• _Problem_: Could you report every line from the entries that includes the word "input"?

• _Entries supplied_:
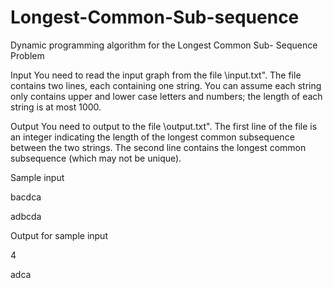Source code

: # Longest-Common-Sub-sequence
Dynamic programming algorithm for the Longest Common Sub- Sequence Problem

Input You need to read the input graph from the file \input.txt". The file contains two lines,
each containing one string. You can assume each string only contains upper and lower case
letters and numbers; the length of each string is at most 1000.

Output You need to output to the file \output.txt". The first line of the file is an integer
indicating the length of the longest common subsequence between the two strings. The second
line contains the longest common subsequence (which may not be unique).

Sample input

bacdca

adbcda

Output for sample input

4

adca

• _Answer space_:
Input You need to read the input graph from the file \input.txt". The file contains two lines,
Sample input
Output for sample input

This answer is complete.